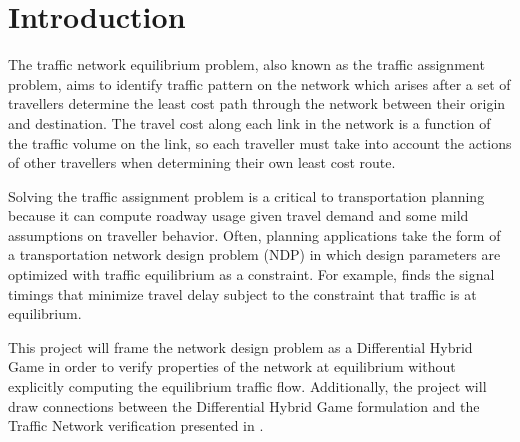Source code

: \section{Introduction}

The traffic network equilibrium problem, also known as the traffic assignment problem, aims to identify traffic pattern on the network which arises after a set of travellers determine the least cost path through the network between their origin and destination.\citep{nagurney2009netecon}
The travel cost along each link in the network is a function of the traffic volume on the link, so each traveller must take into account the actions of other travellers when determining their own least cost route.

Solving the traffic assignment problem is a critical to transportation planning because it can compute roadway usage given travel demand and some mild assumptions on traveller behavior.
Often, planning applications take the form of a transportation network design problem (NDP) in which design parameters are optimized with traffic equilibrium as a constraint.
For example, \citet{sheffi1983optimal} finds the signal timings that minimize travel delay subject to the constraint that traffic is at equilibrium.

This project will frame the network design problem as a Differential Hybrid Game \citep{DBLP:journals/tocl/Platzer17} in order to verify properties of the network at equilibrium without explicitly computing the equilibrium traffic flow.
Additionally, the project will draw connections between the Differential Hybrid Game formulation and the Traffic Network verification presented in \citet{DBLP:conf/itsc/MullerMP15}.

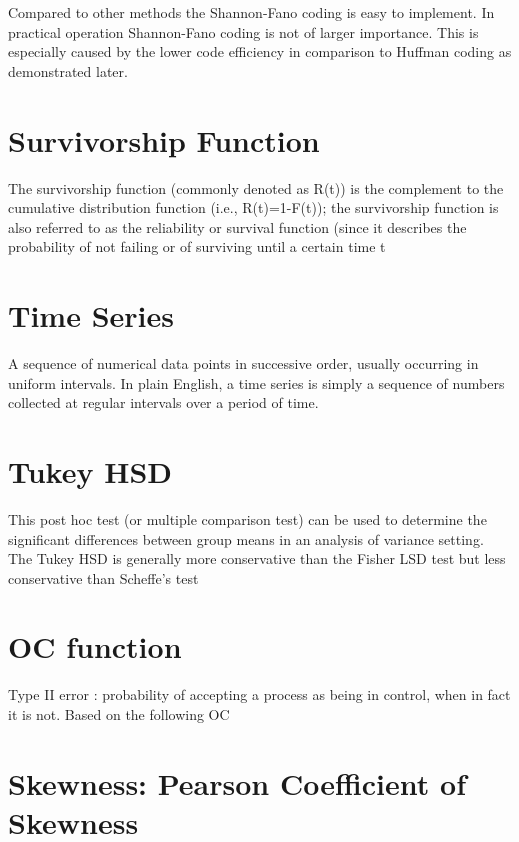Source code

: \begin{enumerate}
Compared to other methods the Shannon-Fano coding is easy to implement. In practical operation Shannon-Fano coding is not of larger importance. This is especially caused by the lower code efficiency in comparison to Huffman coding as demonstrated later.




\section{Survivorship Function}
The survivorship function (commonly denoted as R(t)) is the complement to the cumulative distribution function
(i.e., R(t)=1-F(t)); the survivorship function is also referred to as the reliability or survival function (since it describes the probability of not failing or of surviving until a certain time t
\section{Time Series}

A sequence of numerical data points in successive order, usually occurring in uniform intervals. In plain English, a time series is simply a sequence of numbers collected at regular intervals over a period of time.





\section{Tukey HSD}

This post hoc test (or multiple comparison test) can be used to determine the significant differences between group means in an analysis of variance setting. The Tukey HSD is generally more conservative than the Fisher LSD test but less conservative than Scheffe's test





\section{OC function}
Type II error : probability of accepting a process as being in control, when in fact it is not.
Based on the following OC



\section{Skewness: Pearson Coefficient of Skewness}


\end{enumerate}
================
## EXERCISE DETAILS:
Your answer should contain all the material above, written out exactly, and none of the pictures.

## TASK ANSWER:
Source code

: \section{Introduction}

The traffic network equilibrium problem, also known as the traffic assignment problem, aims to identify traffic pattern on the network which arises after a set of travellers determine the least cost path through the network between their origin and destination.\citep{nagurney2009netecon}
The travel cost along each link in the network is a function of the traffic volume on the link, so each traveller must take into account the actions of other travellers when determining their own least cost route.

Solving the traffic assignment problem is a critical to transportation planning because it can compute roadway usage given travel demand and some mild assumptions on traveller behavior.
Often, planning applications take the form of a transportation network design problem (NDP) in which design parameters are optimized with traffic equilibrium as a constraint.
For example, \citet{sheffi1983optimal} finds the signal timings that minimize travel delay subject to the constraint that traffic is at equilibrium.

This project will frame the network design problem as a Differential Hybrid Game \citep{DBLP:journals/tocl/Platzer17} in order to verify properties of the network at equilibrium without explicitly computing the equilibrium traffic flow.
Additionally, the project will draw connections between the Differential Hybrid Game formulation and the Traffic Network verification presented in \citet{DBLP:conf/itsc/MullerMP15}.

Source code

: \begin{enumerate}
Compared to other methods the Shannon-Fano coding is easy to implement. In practical operation Shannon-Fano coding is not of larger importance. This is especially caused by the lower code efficiency in comparison to Huffman coding as demonstrated later.




\section{Survivorship Function}
The survivorship function (commonly denoted as R(t)) is the complement to the cumulative distribution function
(i.e., R(t)=1-F(t)); the survivorship function is also referred to as the reliability or survival function (since it describes the probability of not failing or of surviving until a certain time t
\section{Time Series}

A sequence of numerical data points in successive order, usually occurring in uniform intervals. In plain English, a time series is simply a sequence of numbers collected at regular intervals over a period of time.





\section{Tukey HSD}

This post hoc test (or multiple comparison test) can be used to determine the significant differences between group means in an analysis of variance setting. The Tukey HSD is generally more conservative than the Fisher LSD test but less conservative than Scheffe's test





\section{OC function}
Type II error : probability of accepting a process as being in control, when in fact it is not.
Based on the following OC



\section{Skewness: Pearson Coefficient of Skewness}


\end{enumerate}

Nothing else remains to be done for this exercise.